Entre sus múltiples sorpresas, el Nuevo Mundo ofreció a los europeos un escenario de gentes desnudas. Como pecaminoso, lascivo e ignorante de una mínima civilidad, se consideró este hábito indígena, en el que otros vieron la naturaleza sencilla de gente inocente y carente de maldad. Cubrirse el cuerpo solo con ornamentos, pinturas corporales y, en ocasiones, mínimas prendas y objetos destinados a proteger los genitales, definía un modo particular de interactuar con el clima y la naturaleza caribeña, de expresar percepciones estéticas y rituales, visiones del cuerpo y su simbolismo construidas a lo largo de siglos de vida en ambientes tropicales.
El proyecto colonial atacó la desnudez en cualquiera de sus expresiones. El vestuario definido desde una perspectiva occidental, se impuso como herramienta de subordinación y construcción del individuo dominado. Como ha dicho Enrique Dussel (1994), el descubrimiento fue encubrimiento pues el Otro, el vencido, fue ocultado y transformado. Literalmente, la ropa que cubrió estos cuerpos sometidos y oprimidos ayudó en tan lamentable tarea.
Quinientos años después, las ropas han adquirido un protagonismo que no habían tenido en la región desde aquellos días de fundación colonial. Las prendas desechadas por los poderosos o sus sistemas de consumo, hacen un recorrido planetario para anclarse en el lado pobre del mundo.
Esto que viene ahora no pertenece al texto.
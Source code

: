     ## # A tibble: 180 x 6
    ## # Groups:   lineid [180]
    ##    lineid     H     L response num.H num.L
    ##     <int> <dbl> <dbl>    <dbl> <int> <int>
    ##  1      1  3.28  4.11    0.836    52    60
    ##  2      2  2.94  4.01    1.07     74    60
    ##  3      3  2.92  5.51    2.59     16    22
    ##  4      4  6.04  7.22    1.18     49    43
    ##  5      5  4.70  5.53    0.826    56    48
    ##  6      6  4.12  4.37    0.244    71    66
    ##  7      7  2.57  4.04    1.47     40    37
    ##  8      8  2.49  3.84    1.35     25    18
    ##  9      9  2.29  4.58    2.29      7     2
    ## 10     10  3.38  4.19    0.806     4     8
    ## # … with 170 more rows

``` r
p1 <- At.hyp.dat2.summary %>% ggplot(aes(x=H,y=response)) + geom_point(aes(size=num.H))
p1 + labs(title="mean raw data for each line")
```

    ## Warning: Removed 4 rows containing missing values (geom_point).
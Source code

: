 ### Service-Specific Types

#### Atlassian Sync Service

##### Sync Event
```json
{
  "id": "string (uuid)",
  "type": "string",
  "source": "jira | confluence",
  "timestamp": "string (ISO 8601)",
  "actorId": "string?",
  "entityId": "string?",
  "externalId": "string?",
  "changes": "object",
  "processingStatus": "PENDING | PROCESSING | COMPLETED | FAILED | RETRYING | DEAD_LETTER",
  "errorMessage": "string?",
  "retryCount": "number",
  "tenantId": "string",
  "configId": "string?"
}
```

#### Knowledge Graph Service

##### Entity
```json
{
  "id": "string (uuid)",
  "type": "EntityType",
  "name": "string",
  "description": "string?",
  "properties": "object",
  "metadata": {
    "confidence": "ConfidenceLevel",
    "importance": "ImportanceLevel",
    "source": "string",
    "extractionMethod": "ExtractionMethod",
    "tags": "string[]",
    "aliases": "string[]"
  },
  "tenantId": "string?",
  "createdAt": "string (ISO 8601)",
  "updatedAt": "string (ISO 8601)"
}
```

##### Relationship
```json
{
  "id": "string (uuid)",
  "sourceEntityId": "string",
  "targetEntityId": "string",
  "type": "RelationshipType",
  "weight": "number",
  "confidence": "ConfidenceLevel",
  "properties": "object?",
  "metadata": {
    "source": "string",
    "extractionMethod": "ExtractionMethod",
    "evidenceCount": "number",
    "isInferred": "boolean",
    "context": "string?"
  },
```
Vuelven como parte de un negocio global que, entre sus muchas facetas, señaliza la miseria tanto por el uso de esta ropa como por su comercialización. Son indumentarias signadas, como las entregadas generalmente a los indios, por el hecho de estar destinadas a gente secundaria, prescindible. En este texto reflexionamos sobre estos dos momentos donde la ropa sirve para construir la identidad y naturaleza de los subordinados, y apuntar sobre la ubicación marginal del Caribe en los diseños de estructuración del poder global. Nos movemos entre el análisis histórico y la vivencia antropológica, para constatar la reiteración de los mecanismos de dominio y el papel central de la cultura material en estos.
La paga de los caciques Yaguax y Caicedo
Ciudades, iglesias, fuertes, estancias, casas de paja y piedra, fueron levantadas por los indígenas en la isla de La Española, corazón del esfuerzo colonial en el Caribe. En 1506, en pago por su labor en las obras de la ciudad de Santo Domingo, se dio a los caciques Yaguax y Caicedo, y su gente, “24 camisas de lienzo labradas y unas naguas de paño y tres bonetes colorados de grana y dos sombreros guarnecidos y dos pares de caraguelles (sic)” (Mira Caballo 2000, p. 107). La ropa, inicialmente, llegó a los indígenas –junto a cascabeles y cuentas de vidrio– como regalo o elemento de trueque, parte de un mundo exótico y nuevo cuya materialidad querían captar. Para 1506 se había convertido en medio de retribución del trabajo que se veían obligados a realizar pero, sobre todo, en elemento del accionar de civilización y aculturación destinada a transformar al indígena en “indio”: un ser obligado a seguir las normas de apariencia, vida y credo del mundo colonial, donde se abandonan las viejas prácticas identitarias –como las modificaciones y pinturas corporales–, se adquiere una nueva lengua y se diluyen las antiguas pertenencias étnicas.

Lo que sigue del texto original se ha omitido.